Work request ->
Sort through the listing below and keep each line with the word "License". Copy those.

Exercise data ->

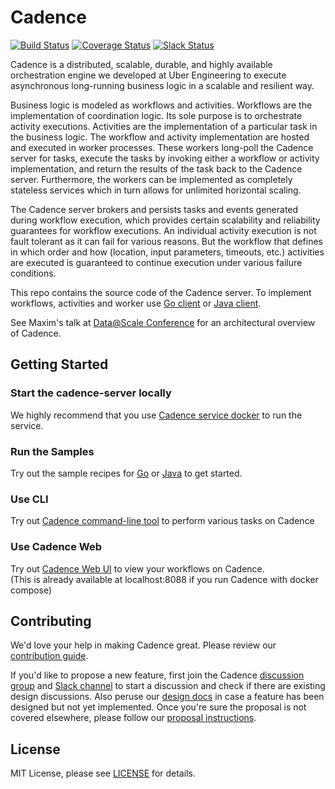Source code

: # Cadence 
[![Build Status](https://badge.buildkite.com/159887afd42000f11126f85237317d4090de97b26c287ebc40.svg?theme=github&branch=master)](https://buildkite.com/uberopensource/cadence-server) 
[![Coverage Status](https://coveralls.io/repos/github/uber/cadence/badge.svg)](https://coveralls.io/github/uber/cadence)
[![Slack Status](https://img.shields.io/badge/slack-join_chat-white.svg?logo=slack&style=social)](https://app.slack.com/team/UFQ98VD0T)

Cadence is a distributed, scalable, durable, and highly available orchestration engine we developed at Uber Engineering to execute asynchronous long-running business logic in a scalable and resilient way.

Business logic is modeled as workflows and activities. Workflows are the implementation of coordination logic. Its sole purpose is to orchestrate activity executions. Activities are the implementation of a particular task in the business logic. The workflow and activity implementation are hosted and executed in worker processes. These workers long-poll the Cadence server for tasks, execute the tasks by invoking either a workflow or activity implementation, and return the results of the task back to the Cadence server. Furthermore, the workers can be implemented as completely stateless services which in turn allows for unlimited horizontal scaling.

The Cadence server brokers and persists tasks and events generated during workflow execution, which provides certain scalability and reliability guarantees for workflow executions. An individual activity execution is not fault tolerant as it can fail for various reasons. But the workflow that defines in which order and how (location, input parameters, timeouts, etc.) activities are executed is guaranteed to continue execution under various failure conditions.

This repo contains the source code of the Cadence server. To implement workflows, activities and worker use [Go client](https://github.com/uber-go/cadence-client) or [Java client](https://github.com/uber-java/cadence-client).

See Maxim's talk at [Data@Scale Conference](https://atscaleconference.com/videos/cadence-microservice-architecture-beyond-requestreply) for an architectural overview of Cadence.

## Getting Started

### Start the cadence-server locally

We highly recommend that you use [Cadence service docker](docker/README.md) to run the service.

### Run the Samples

Try out the sample recipes for [Go](https://github.com/uber-common/cadence-samples) or [Java](https://github.com/uber/cadence-java-samples) to get started.

### Use CLI

Try out [Cadence command-line tool](tools/cli/README.md) to perform various tasks on Cadence

### Use Cadence Web

Try out [Cadence Web UI](https://github.com/uber/cadence-web) to view your workflows on Cadence.  
(This is already available at localhost:8088 if you run Cadence with docker compose)

## Contributing

We'd love your help in making Cadence great. Please review our [contribution guide](CONTRIBUTING.md).

If you'd like to propose a new feature, first join the Cadence [discussion group](https://groups.google.com/d/forum/cadence-discussion) and [Slack channel](https://join.slack.com/t/uber-cadence/shared_invite/enQtNDczNTgxMjYxNDEzLTI5Yzc5ODYwMjg1ZmI3NmRmMTU1MjQ0YzQyZDc5NzMwMmM0NjkzNDE5MmM0NzU5YTlhMmI4NzIzMDhiNzFjMDM) to start a discussion and check if there are existing design discussions. Also peruse our [design docs](docs/design/index.md) in case a feature has been designed but not yet implemented. Once you're sure the proposal is not covered elsewhere, please follow our [proposal instructions](PROPOSALS.md).

## License

MIT License, please see [LICENSE](https://github.com/uber/cadence/blob/master/LICENSE) for details.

Exercise output ->
## License
MIT License, please see [LICENSE](https://github.com/uber/cadence/blob/master/LICENSE) for details.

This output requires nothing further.